Nous sommes à la fin des années 1940 et déjà le Liban s'enfonce dans un de ces conflits dévastateurs qui sont sa fatalité. Émilie et Émir, un frère et une sœur de la communauté maronite, se retrouvent orphelins. Leurs parents ont été tués par des musulmans. Émilie vit dans un couvent d’où son frère vient la retirer brutalement, avec une violence injustifiée. Il est visiblement perturbé et lui annonce qu’à défaut de se suicider, il veut partir avec elle pour le Brésil. Elle est réticente, mais il la convainc. À bord du bateau qui fend l’océan officie Omar, un marchand de pacotille musulman. Émilie est irrésistiblement attirée par son charme et son bagout. Ils s’aiment. Émir enrage à l’idée que sa sœur se lie à cet Omar. Peut-être n’est-ce, au-delà de ses préjugés (« ils ont tué nos parents »), qu’un rejet de l’idée qu’elle s’attache librement à un homme, tout simplement.  Mesure que l'histoire se déroule avec pour toile de fond la majestueuse forêt amazonienne, le comportement déréglé d'Émir et le choix que fait Émilie entraînent des conséquences désastreuses.
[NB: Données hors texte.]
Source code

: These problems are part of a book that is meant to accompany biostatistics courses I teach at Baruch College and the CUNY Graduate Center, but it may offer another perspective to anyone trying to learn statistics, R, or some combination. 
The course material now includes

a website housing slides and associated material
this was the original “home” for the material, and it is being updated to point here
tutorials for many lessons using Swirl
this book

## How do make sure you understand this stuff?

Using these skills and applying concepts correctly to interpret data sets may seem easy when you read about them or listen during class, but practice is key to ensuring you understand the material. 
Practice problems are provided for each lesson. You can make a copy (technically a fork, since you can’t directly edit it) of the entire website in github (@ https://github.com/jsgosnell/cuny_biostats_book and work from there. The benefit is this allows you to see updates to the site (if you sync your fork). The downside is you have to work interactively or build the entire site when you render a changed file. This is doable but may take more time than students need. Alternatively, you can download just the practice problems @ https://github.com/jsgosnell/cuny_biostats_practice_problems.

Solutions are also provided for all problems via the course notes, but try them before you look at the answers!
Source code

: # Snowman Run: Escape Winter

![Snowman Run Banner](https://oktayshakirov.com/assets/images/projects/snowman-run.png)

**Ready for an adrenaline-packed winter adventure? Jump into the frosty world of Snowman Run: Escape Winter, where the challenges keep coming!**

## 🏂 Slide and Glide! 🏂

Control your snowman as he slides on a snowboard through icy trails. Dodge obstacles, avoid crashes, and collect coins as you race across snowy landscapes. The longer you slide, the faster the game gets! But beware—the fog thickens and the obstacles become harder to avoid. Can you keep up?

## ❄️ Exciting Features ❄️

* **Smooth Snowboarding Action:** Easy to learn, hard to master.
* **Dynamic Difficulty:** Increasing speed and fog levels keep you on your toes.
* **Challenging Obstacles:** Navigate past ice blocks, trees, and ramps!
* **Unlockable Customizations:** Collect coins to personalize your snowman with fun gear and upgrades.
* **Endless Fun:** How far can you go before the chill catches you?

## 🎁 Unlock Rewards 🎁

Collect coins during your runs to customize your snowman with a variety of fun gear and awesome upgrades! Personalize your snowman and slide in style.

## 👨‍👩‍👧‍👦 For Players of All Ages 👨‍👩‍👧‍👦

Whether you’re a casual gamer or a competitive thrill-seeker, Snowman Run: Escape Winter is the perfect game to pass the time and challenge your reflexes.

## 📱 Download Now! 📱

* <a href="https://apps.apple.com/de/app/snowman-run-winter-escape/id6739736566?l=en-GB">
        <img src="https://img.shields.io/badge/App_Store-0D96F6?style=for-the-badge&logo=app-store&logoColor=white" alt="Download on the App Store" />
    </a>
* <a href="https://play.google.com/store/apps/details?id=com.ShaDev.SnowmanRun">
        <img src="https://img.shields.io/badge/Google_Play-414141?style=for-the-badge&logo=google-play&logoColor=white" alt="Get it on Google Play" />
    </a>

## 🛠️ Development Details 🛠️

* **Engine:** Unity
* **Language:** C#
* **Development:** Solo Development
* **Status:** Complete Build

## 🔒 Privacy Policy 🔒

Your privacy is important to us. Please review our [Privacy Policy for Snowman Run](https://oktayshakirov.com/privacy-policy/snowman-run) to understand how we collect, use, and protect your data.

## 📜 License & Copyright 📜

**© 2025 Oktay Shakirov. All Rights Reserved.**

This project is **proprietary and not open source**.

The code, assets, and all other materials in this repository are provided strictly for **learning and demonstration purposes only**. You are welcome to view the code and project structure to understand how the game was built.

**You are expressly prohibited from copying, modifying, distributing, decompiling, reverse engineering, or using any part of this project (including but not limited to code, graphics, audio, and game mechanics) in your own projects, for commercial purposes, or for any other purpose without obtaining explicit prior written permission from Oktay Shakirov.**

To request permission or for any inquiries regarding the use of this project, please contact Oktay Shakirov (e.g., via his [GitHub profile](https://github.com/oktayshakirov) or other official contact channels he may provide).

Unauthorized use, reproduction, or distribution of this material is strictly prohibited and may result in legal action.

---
Émir (Zakaria Kaakour) menace de se suicider. Capture d'écran

Exploration de l’altérité

« Portrait of a Certain Orient est un film sur la passion et les préjugés qui se déroule lors d'un voyage en bateau dans la forêt amazonienne brésilienne peu après la Seconde Guerre mondiale. Dans ce film, comme dans d'autres que j'ai réalisés, je suis captivé par l'idée d'explorer le concept d'« altérité ». Je crois que la seule façon de déconstruire les préjugés est de regarder le monde à travers les yeux des autres. J'oserais même dire que c'est peut-être le seul antidote pour combattre le fanatisme », explique le réalisateur, Marcelo Gomes.
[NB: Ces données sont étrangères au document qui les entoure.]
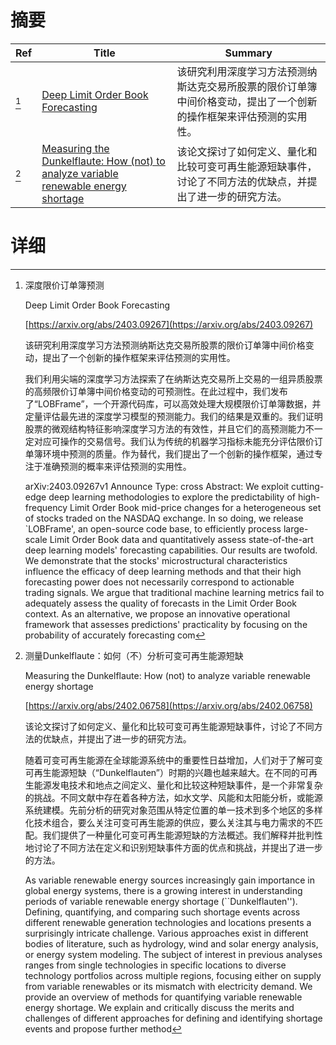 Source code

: # 摘要

| Ref | Title | Summary |
| --- | --- | --- |
| [^1] | [Deep Limit Order Book Forecasting](https://arxiv.org/abs/2403.09267) | 该研究利用深度学习方法预测纳斯达克交易所股票的限价订单簿中间价格变动，提出了一个创新的操作框架来评估预测的实用性。 |
| [^2] | [Measuring the Dunkelflaute: How (not) to analyze variable renewable energy shortage](https://arxiv.org/abs/2402.06758) | 该论文探讨了如何定义、量化和比较可变可再生能源短缺事件，讨论了不同方法的优缺点，并提出了进一步的研究方法。 |

# 详细

[^1]: 深度限价订单簿预测

    Deep Limit Order Book Forecasting

    [https://arxiv.org/abs/2403.09267](https://arxiv.org/abs/2403.09267)

    该研究利用深度学习方法预测纳斯达克交易所股票的限价订单簿中间价格变动，提出了一个创新的操作框架来评估预测的实用性。

    

    我们利用尖端的深度学习方法探索了在纳斯达克交易所上交易的一组异质股票的高频限价订单簿中间价格变动的可预测性。在此过程中，我们发布了“LOBFrame”，一个开源代码库，可以高效处理大规模限价订单簿数据，并定量评估最先进的深度学习模型的预测能力。我们的结果是双重的。我们证明股票的微观结构特征影响深度学习方法的有效性，并且它们的高预测能力不一定对应可操作的交易信号。我们认为传统的机器学习指标未能充分评估限价订单簿环境中预测的质量。作为替代，我们提出了一个创新的操作框架，通过专注于准确预测的概率来评估预测的实用性。

    arXiv:2403.09267v1 Announce Type: cross  Abstract: We exploit cutting-edge deep learning methodologies to explore the predictability of high-frequency Limit Order Book mid-price changes for a heterogeneous set of stocks traded on the NASDAQ exchange. In so doing, we release `LOBFrame', an open-source code base, to efficiently process large-scale Limit Order Book data and quantitatively assess state-of-the-art deep learning models' forecasting capabilities. Our results are twofold. We demonstrate that the stocks' microstructural characteristics influence the efficacy of deep learning methods and that their high forecasting power does not necessarily correspond to actionable trading signals. We argue that traditional machine learning metrics fail to adequately assess the quality of forecasts in the Limit Order Book context. As an alternative, we propose an innovative operational framework that assesses predictions' practicality by focusing on the probability of accurately forecasting com
    
[^2]: 测量Dunkelflaute：如何（不）分析可变可再生能源短缺

    Measuring the Dunkelflaute: How (not) to analyze variable renewable energy shortage

    [https://arxiv.org/abs/2402.06758](https://arxiv.org/abs/2402.06758)

    该论文探讨了如何定义、量化和比较可变可再生能源短缺事件，讨论了不同方法的优缺点，并提出了进一步的研究方法。

    

    随着可变可再生能源在全球能源系统中的重要性日益增加，人们对于了解可变可再生能源短缺（“Dunkelflauten”）时期的兴趣也越来越大。在不同的可再生能源发电技术和地点之间定义、量化和比较这种短缺事件，是一个非常复杂的挑战。不同文献中存在着各种方法，如水文学、风能和太阳能分析，或能源系统建模。先前分析的研究对象范围从特定位置的单一技术到多个地区的多样化技术组合，要么关注可变可再生能源的供应，要么关注其与电力需求的不匹配。我们提供了一种量化可变可再生能源短缺的方法概述。我们解释并批判性地讨论了不同方法在定义和识别短缺事件方面的优点和挑战，并提出了进一步的方法。

    As variable renewable energy sources increasingly gain importance in global energy systems, there is a growing interest in understanding periods of variable renewable energy shortage (``Dunkelflauten''). Defining, quantifying, and comparing such shortage events across different renewable generation technologies and locations presents a surprisingly intricate challenge. Various approaches exist in different bodies of literature, such as hydrology, wind and solar energy analysis, or energy system modeling. The subject of interest in previous analyses ranges from single technologies in specific locations to diverse technology portfolios across multiple regions, focusing either on supply from variable renewables or its mismatch with electricity demand. We provide an overview of methods for quantifying variable renewable energy shortage. We explain and critically discuss the merits and challenges of different approaches for defining and identifying shortage events and propose further method
    

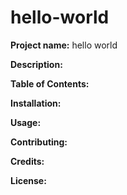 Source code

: # hello-world

**Project name:** hello world

**Description:**

**Table of Contents:**

**Installation:**

**Usage:**

**Contributing:**

**Credits:**

**License:**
Dans la foulée du roman de Milton Hatoum sur lequel est basé son propos, le réalisateur se lance dans une exploration en noir et blanc des sentiments romantiques et des amours interdites chez les jeunes immigrés libanais, motivé par le désir de comprendre les barrières culturelles qui les entravent. Il explore la façon dont les différences religieuses peuvent masquer la jalousie ou la concurrence. « Les protagonistes de ce film traversent l'Atlantique à la recherche d'un avenir meilleur et doivent faire face à leurs passions les plus intimes. Lorsqu'ils sont détournés de leur destination finale et qu'ils passent plusieurs semaines avec une communauté indigène dans la forêt, il devient plus évident que jamais que tout préjugé religieux est déplacé », écrit aussi Marcelo Gomes.
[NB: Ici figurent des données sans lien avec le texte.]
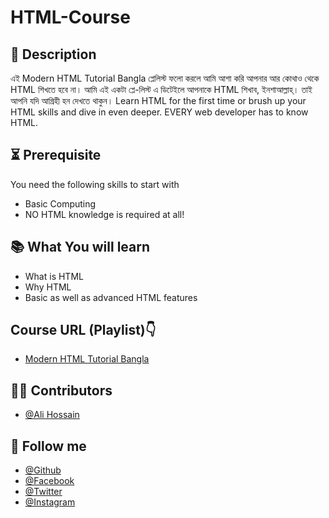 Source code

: # HTML-Course

## 📝 Description
এই Modern HTML Tutorial Bangla প্লেলিস্ট ফলো করলে আমি আশা করি আপনার আর কোথাও থেকে HTML শিখতে হবে না। আমি এই একটা প্লে-লিস্ট এ ডিটেইলে আপনাকে HTML শিখাব, ইনশাআল্লাহ্‌। তাই আপনি যদি আগ্রিহী হন দেখতে থাকুন। Learn HTML for the first time or brush up your HTML skills and dive in even deeper. EVERY web developer has to know HTML.

## ⏳ Prerequisite
You need the following skills to start with
- Basic Computing
- NO HTML knowledge is required at all!

## 📚 What You will learn
- What is HTML
- Why HTML
- Basic as well as advanced HTML features



## Course URL (Playlist)👇
 - [Modern HTML Tutorial Bangla](#)


## 🧑‍💻 Contributors
- [@Ali Hossain](https://github.com/shovoalways/)


## 🥰 Follow me
- [@Github](https://github.com/shovoalways/) 
- [@Facebook](https://facebook.com/shovoalways/) 
- [@Twitter](https://twitter.com/shovoalways/) 
- [@Instagram](https://instagram.com/shovoalways/) 
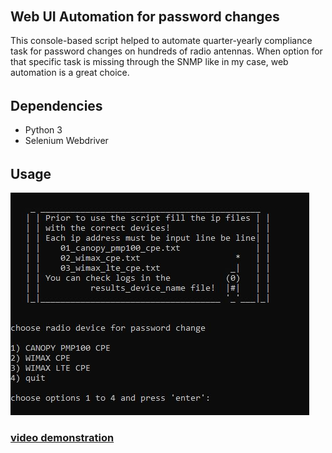 ######  <h2> Web UI Automation for password changes
 
This console-based script helped to automate quarter-yearly compliance task for password changes on hundreds of radio antennas. When option for that specific task is missing through the SNMP like in my case, web automation is a great choice.

######  <h2> Dependencies

* Python 3
* Selenium Webdriver

######  <h2> Usage

<img src="files/radio.JPG">

<h3><a href="https://arturfatkul.github.io/webautomation-4radio-antennas/">video demonstration</a></h3>



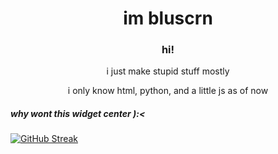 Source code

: <h1 align="center">im bluscrn</h1>
<h3 align="center">hi!</h3>
<p align="center">i just make stupid stuff mostly</p>
<p align="center">i only know html, python, and a little js as of now</p>

<h5>why wont this widget center ):<</h5>
<a href="https://git.io/streak-stats" align="center"><img src="https://github-readme-streak-stats.herokuapp.com?user=Bluscrn99" alt="GitHub Streak" align="center"></a>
La profondeur et le mystère d’une œuvre au fusain

En imaginant Manaus, destination finale de ce voyage, comme un endroit perdu au milieu de la jungle, tropical, chaleureux, attrayant, où le maintien de traditions rigides n'est plus possible, le réalisateur explore la possibilité d’une transformation de l'état d'esprit des immigrants. Car la ville, avec son charme et sa diversité, ne peut que favoriser une coexistence harmonieuse entre les autochtones, les Européens et les Arabes. « Mon souhait était de saisir la vitalité des jeunes immigrés avec une caméra intimiste. Avec le directeur de la photographie Pierre de Kerchove, nous avons accentué les différences de lumière entre la forêt amazonienne et la mer », ajoute Marcelo Gomes.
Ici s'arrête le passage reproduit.